Photosensitive unit and energy storage substance are the two important components to achieve dark photocatalysis in photocatalysts.¹¹ Therefore, the relevant investigations mainly focus on the catalysts composed of these two components, such as Cu₂O/TiO₂,¹² C₃N₄/carbon nanotube/graphene,¹³ and g-C₃N₄@Au@SrAl₂O₄: Eu²⁺, Dy³⁺,¹⁴etc. The structural complexity of composites causes the difficulty of accurately understanding the structure–property relationship. Unfortunately, the study on single-component photocatalysts with dark photocatalysis behavior has remained extremely rare thus far.^8,10,15 It is highly desired to explore photocatalysts with well-defined and readily tailorable structures for unveiling the underlying mechanism and achieving rational regulation of dark photocatalysis.

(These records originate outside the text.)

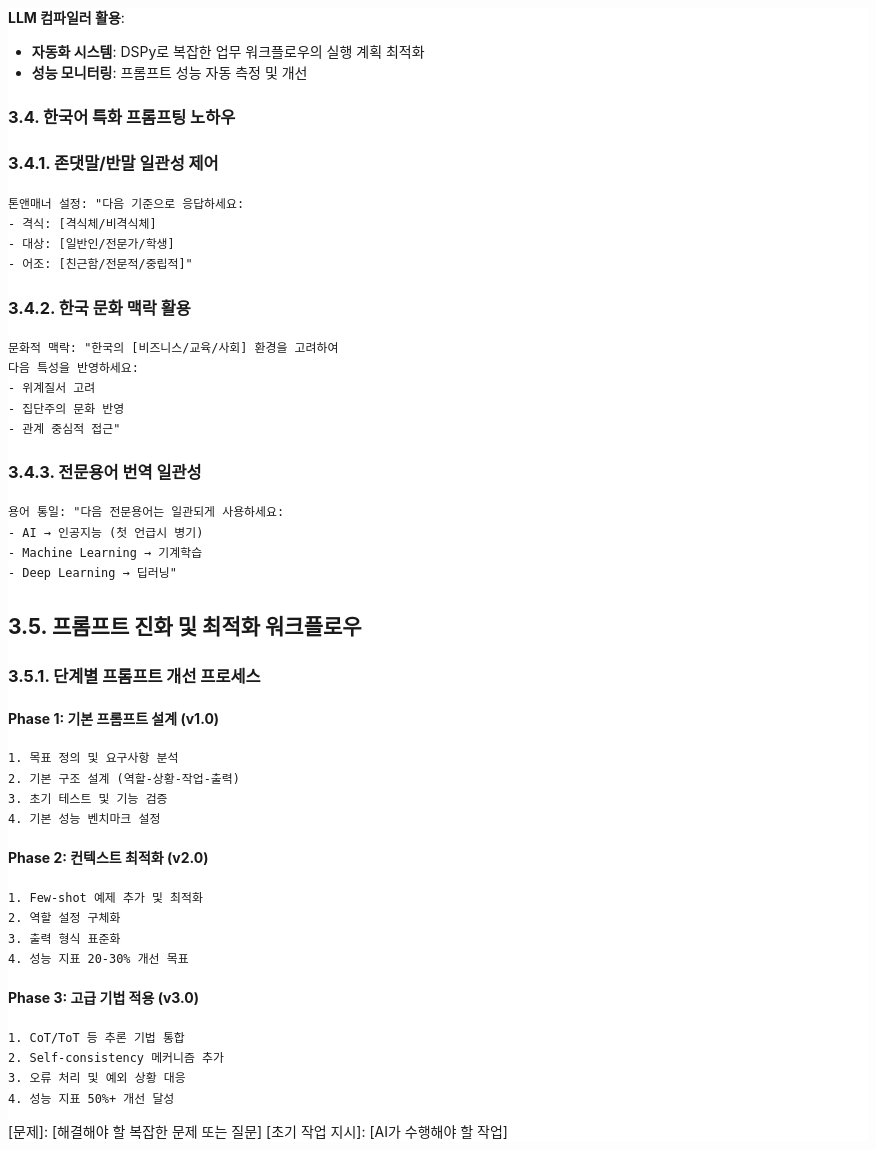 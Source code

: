 **LLM 컴파일러 활용**:
- **자동화 시스템**: DSPy로 복잡한 업무 워크플로우의 실행 계획 최적화
- **성능 모니터링**: 프롬프트 성능 자동 측정 및 개선

### 3.4. 한국어 특화 프롬프팅 노하우

### 3.4.1. 존댓말/반말 일관성 제어
```
톤앤매너 설정: "다음 기준으로 응답하세요:
- 격식: [격식체/비격식체]
- 대상: [일반인/전문가/학생]
- 어조: [친근함/전문적/중립적]"
```

### 3.4.2. 한국 문화 맥락 활용
```
문화적 맥락: "한국의 [비즈니스/교육/사회] 환경을 고려하여
다음 특성을 반영하세요:
- 위계질서 고려
- 집단주의 문화 반영
- 관계 중심적 접근"
```

### 3.4.3. 전문용어 번역 일관성
```
용어 통일: "다음 전문용어는 일관되게 사용하세요:
- AI → 인공지능 (첫 언급시 병기)
- Machine Learning → 기계학습
- Deep Learning → 딥러닝"
```

## 3.5. 프롬프트 진화 및 최적화 워크플로우

### 3.5.1. 단계별 프롬프트 개선 프로세스

#### Phase 1: 기본 프롬프트 설계 (v1.0)
```
1. 목표 정의 및 요구사항 분석
2. 기본 구조 설계 (역할-상황-작업-출력)
3. 초기 테스트 및 기능 검증
4. 기본 성능 벤치마크 설정
```

#### Phase 2: 컨텍스트 최적화 (v2.0)
```
1. Few-shot 예제 추가 및 최적화
2. 역할 설정 구체화
3. 출력 형식 표준화
4. 성능 지표 20-30% 개선 목표
```

#### Phase 3: 고급 기법 적용 (v3.0)
```
1. CoT/ToT 등 추론 기법 통합
2. Self-consistency 메커니즘 추가
3. 오류 처리 및 예외 상황 대응
4. 성능 지표 50%+ 개선 달성
```


[문제]: [해결해야 할 복잡한 문제 또는 질문]
[초기 작업 지시]: [AI가 수행해야 할 작업]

As a class of crystalline porous materials featuring well-defined and tunable structures, metal–organic frameworks (MOFs) possess semiconductor-like behavior and great potential in fundamental photocatalysis.^16–39 The diversity of organic linkers and metal-oxo clusters enables MOFs to be promising materials for dark photocatalysis, as they integrate the photosensitive unit (organic linkers) with the energy storage substance (metal-oxo clusters). Moreover, the atomically precise and tailorable structures of MOFs provide congenital conditions for activity regulation by structural alteration in photocatalysis, including light absorption, charge transfer kinetics, etc.^40–43 It is assumed that the understanding of the structure–activity relationship toward dark photocatalysis would be better achieved by a systematic structural regulation of MOFs.

With the above thoughts in mind, herein, a representative Ti-MOF, MIL-125,⁴⁴ constructed of cyclic octamers of TiO₅(OH) linked by 1,4-benzenedicarboxylate (BDC), featuring an evident color change upon light irradiation by converting Ti⁴⁺ to Ti³⁺ as per previous reports,^24,45 has been found to exhibit dark photocatalysis behavior. It is demonstrated that such color change could be maintained for a long time after the light is off, indicating the electron storage ability due to the long-lived Ti³⁺ electronic state. As a result, dark photocatalytic hydrogen production over MIL-125 has been successfully achieved in the presence of a Pt co-catalyst. Significantly, thanks to the tunable MOF structure, the introduction of different functional groups on the BDC linker greatly affects the generation and lifetime of Ti³⁺, resulting in a distinctly different dark photocatalysis activity (Scheme 1). To our knowledge, this is unprecedented work on dark photocatalysis over MOFs.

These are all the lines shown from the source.